M has given us a lift home and, as we get out of his car, my mother pulls paper money out of her purse and thrusts it at him. We go through the usual rigmarole of
Ah no, Peg. Put it away.
No, gowaon, take it.
It will end with someone either pressing the money back into her purse or folding it into his top pocket. The essential thing is that someone will finally feel able to acquiesce in what they had to say they didn't want. My mother wants to draw a line under the fact that her husband, and therefore she, does not own a car, cannot drive and does not have access to mobility without being dependent on others. I know this feeling. Probably the kid who keenly observed this interchange already knew it. It precludes gratitude and generosity. Generosity is something that moves in two directions – to the giver and to the taker. It is not a quality of the giver, the quality is only there if it is in the interchange. I can’t really do generosity, it’s too scary. If you rely on yourself, however incompetent you are, you at least know what you’re dealing with. When you have to ask others for what you need, you have to accept the humiliation of that need. And you must accept the position that, one day, they may come back for payment and you will owe them. What experiences does this dilemma expose? I don’t know. I just inherited it, learnt it by observation and by osmosis.
Acquiesce, access, mobility, interchange, precludes, incompetent, dilemma, osmosis. All words from the above paragraph. None are words that would have been used in the conversations I would have heard or would have had with my parents. Most of the words would have been unknown to them and to me at the time. They come from language I have borrowed from others and the act of speaking them makes the distance between who I am and who I have been. When I began to read “difiicult” books in my late teens, I learnt to read “big words” with my pocket Oxford Dictionary. When I think to use a word now, I consult my good friend the Oxford Dictionary on my phone. He always helps me not to make a fool of myself by confirming, or not, the appropriateness of the word I am about to use.
And then there are the idioms (just checked that). I am supposed to say, my friend and I because, my friend must be seen to come first and I must pretend that I am only an afterthought. The rationale I have heard is that you should not thrust yourself forward. It was the Victorians who insisted on this. They even went as far as to refer to themselves as ‘one’, as if it was shameful to get more personal. Ironic that they thrust themselves on most parts of the world at the time! But now I have to conform if I do not want to drop the Me and my mate bomb into a conversation. Every group has its rules, without exception and these are the rules of the group I now find myself in. The people in my group are reasonable people and, if you speak reasonably, they will be understanding and sympathetic. But do not break the rules. The rules are how we identify who is us and who is them.
So where can I stand in relation to my own work? It is very personal. Direct and in your face some would say. Should I have a bit of confidence in my own work? Stand behind it with a bit of muscle? Sometimes I do stand behind it but there’s always the shadow of a ‘fuck you’ in that.
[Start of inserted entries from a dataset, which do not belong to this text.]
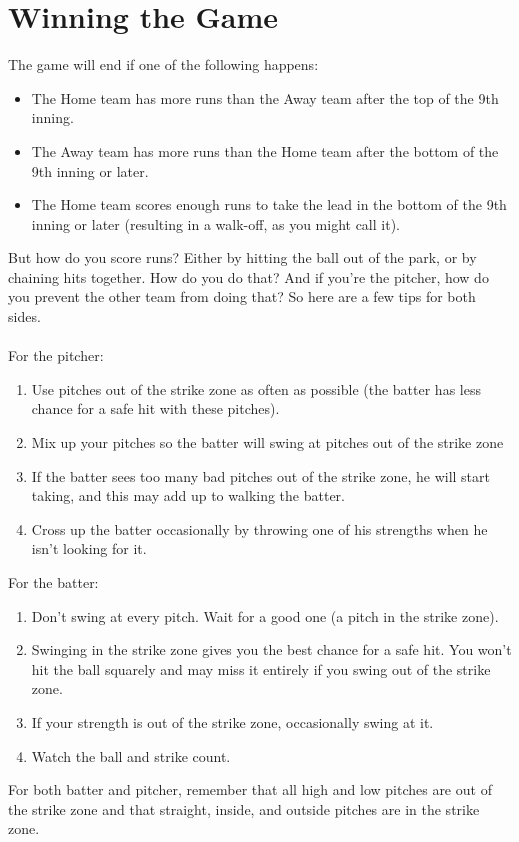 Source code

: \documentclass[12pt,a4paper]{report}
\begin{document}
\section{Winning the Game}
The game will end if one of the following happens:
\begin{itemize}
	\item The Home team has more runs than the Away team after the top of the 9th inning.
	\item The Away team has more runs than the Home team after the bottom of the 9th inning or later.
	\item The Home team scores enough runs to take the lead in the bottom of the 9th inning or later (resulting in a walk-off, as you might call it).
\end{itemize}
But how do you score runs? Either by hitting the ball out of the park, or by chaining hits together. How do you do that? And if you're the pitcher, how do you prevent the other team from doing that? So here are a few tips for both sides.\\\\
For the pitcher:
\begin{enumerate}
	\item Use pitches out of the strike zone as often as possible (the batter has less chance for a safe hit with these pitches).
	\item Mix up your pitches so the batter will swing at pitches out of the strike zone
	\item If the batter sees too many bad pitches out of the strike zone, he will start taking, and this may add up to walking the batter.
	\item Cross up the batter occasionally by throwing one of his strengths when he isn't looking for it.
\end{enumerate}
For the batter:
\begin{enumerate}
	\item Don't swing at every pitch. Wait for a good one (a pitch in the strike zone).
	\item Swinging in the strike zone gives you the best chance for a safe hit. You won't hit the ball squarely and may miss it entirely if you swing out of the strike zone.
	\item If your strength is out of the strike zone, occasionally swing at it.
	\item Watch the ball and strike count.
\end{enumerate}
For both batter and pitcher, remember that all high and low pitches are out of the strike zone and that straight, inside, and outside pitches are in the strike zone.
\end{document}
Maybe you’ve never had to feel fuck you. You say that to someone who assumes right to such an extent that they are impervious. There are such people. They just know, in their bones, that the world belongs to them. I once saw film from apartheid South Africa. Some black people were demonstrating. A young white man strode over and starting punching people hard. Apart from the morality of this act, it would have been extremely stupid in another context. The black men he was punching were just as strong as he was. But here, under the apartheid system, the man ‘knew’ he had this right and that the blacks were recalcitrant children and any black man who retaliated must first overcome the fear that he might be right. I am reminded of something I read once about the Mau Mau and the experience of actually killing a white man. It was transformative because, up to then, they didn’t know that these people were not gods. I am not making a point about black and white because these mechanisms exist in any class society. It is uncomfortable to talk about because it exposes all the accommodations we have made in order to just get on with our everyday lives.